WHAT IS BEING ASKED
Nothing but an exact repeat of the data, with pictures removed, belongs in the answer.

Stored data
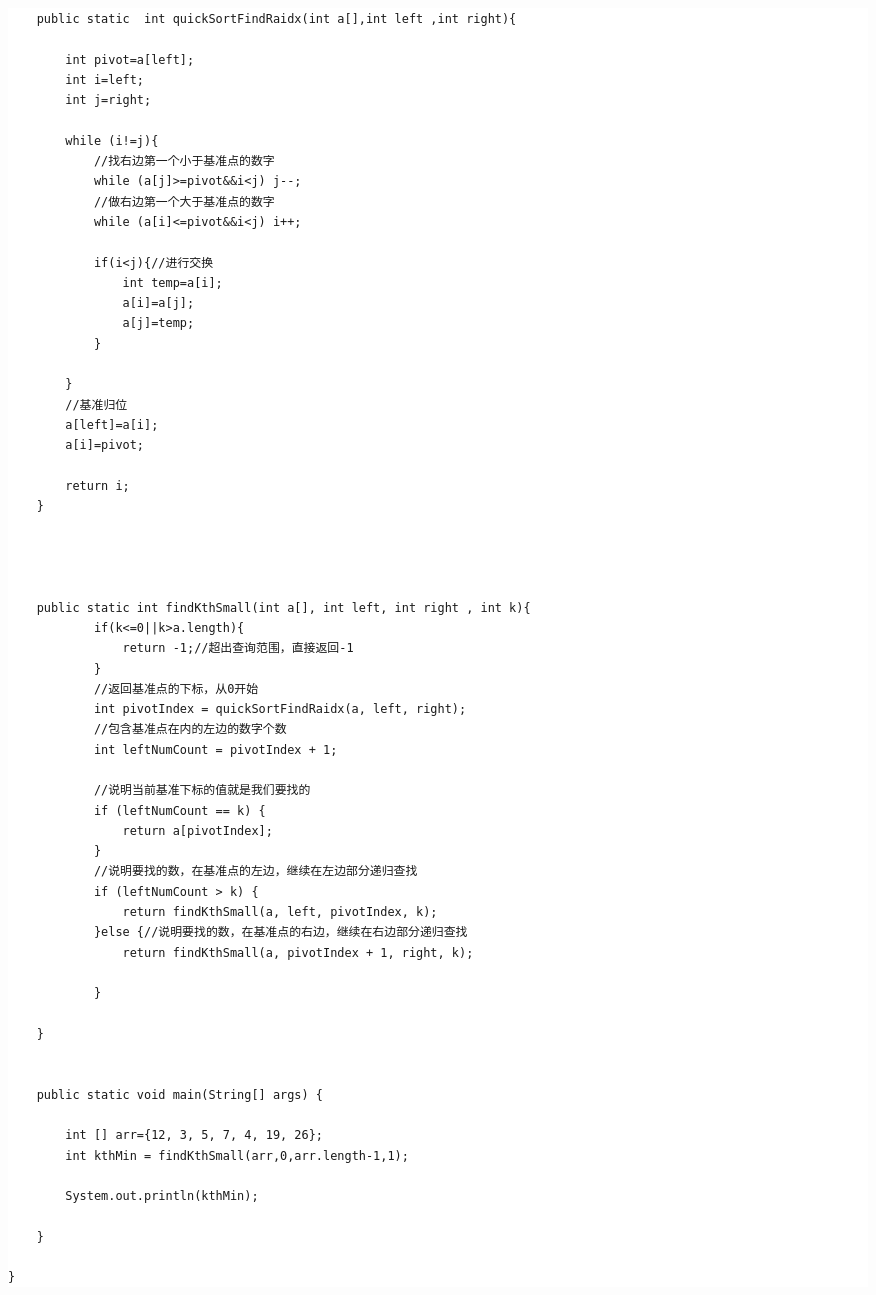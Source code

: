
 ```
    public static  int quickSortFindRaidx(int a[],int left ,int right){

        int pivot=a[left];
        int i=left;
        int j=right;

        while (i!=j){
            //找右边第一个小于基准点的数字
            while (a[j]>=pivot&&i<j) j--;
            //做右边第一个大于基准点的数字
            while (a[i]<=pivot&&i<j) i++;

            if(i<j){//进行交换
                int temp=a[i];
                a[i]=a[j];
                a[j]=temp;
            }

        }
        //基准归位
        a[left]=a[i];
        a[i]=pivot;

        return i;
    }




    public static int findKthSmall(int a[], int left, int right , int k){
            if(k<=0||k>a.length){
                return -1;//超出查询范围，直接返回-1
            }
            //返回基准点的下标，从0开始
            int pivotIndex = quickSortFindRaidx(a, left, right);
            //包含基准点在内的左边的数字个数
            int leftNumCount = pivotIndex + 1;

            //说明当前基准下标的值就是我们要找的
            if (leftNumCount == k) {
                return a[pivotIndex];
            }
            //说明要找的数，在基准点的左边，继续在左边部分递归查找
            if (leftNumCount > k) {
                return findKthSmall(a, left, pivotIndex, k);
            }else {//说明要找的数，在基准点的右边，继续在右边部分递归查找
                return findKthSmall(a, pivotIndex + 1, right, k);

            }

    }


    public static void main(String[] args) {

        int [] arr={12, 3, 5, 7, 4, 19, 26};
        int kthMin = findKthSmall(arr,0,arr.length-1,1);

        System.out.println(kthMin);

    }

}
```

TASK SOLUTION
Source code

:
 ```
    public static  int quickSortFindRaidx(int a[],int left ,int right){

        int pivot=a[left];
        int i=left;
        int j=right;

        while (i!=j){
            //找右边第一个小于基准点的数字
            while (a[j]>=pivot&&i<j) j--;
            //做右边第一个大于基准点的数字
            while (a[i]<=pivot&&i<j) i++;

            if(i<j){//进行交换
                int temp=a[i];
                a[i]=a[j];
                a[j]=temp;
            }

        }
        //基准归位
        a[left]=a[i];
        a[i]=pivot;

        return i;
    }




    public static int findKthSmall(int a[], int left, int right , int k){
            if(k<=0||k>a.length){
                return -1;//超出查询范围，直接返回-1
            }
            //返回基准点的下标，从0开始
            int pivotIndex = quickSortFindRaidx(a, left, right);
            //包含基准点在内的左边的数字个数
            int leftNumCount = pivotIndex + 1;

            //说明当前基准下标的值就是我们要找的
            if (leftNumCount == k) {
                return a[pivotIndex];
            }
            //说明要找的数，在基准点的左边，继续在左边部分递归查找
            if (leftNumCount > k) {
                return findKthSmall(a, left, pivotIndex, k);
            }else {//说明要找的数，在基准点的右边，继续在右边部分递归查找
                return findKthSmall(a, pivotIndex + 1, right, k);

            }

    }


    public static void main(String[] args) {

        int [] arr={12, 3, 5, 7, 4, 19, 26};
        int kthMin = findKthSmall(arr,0,arr.length-1,1);

        System.out.println(kthMin);

    }

}
```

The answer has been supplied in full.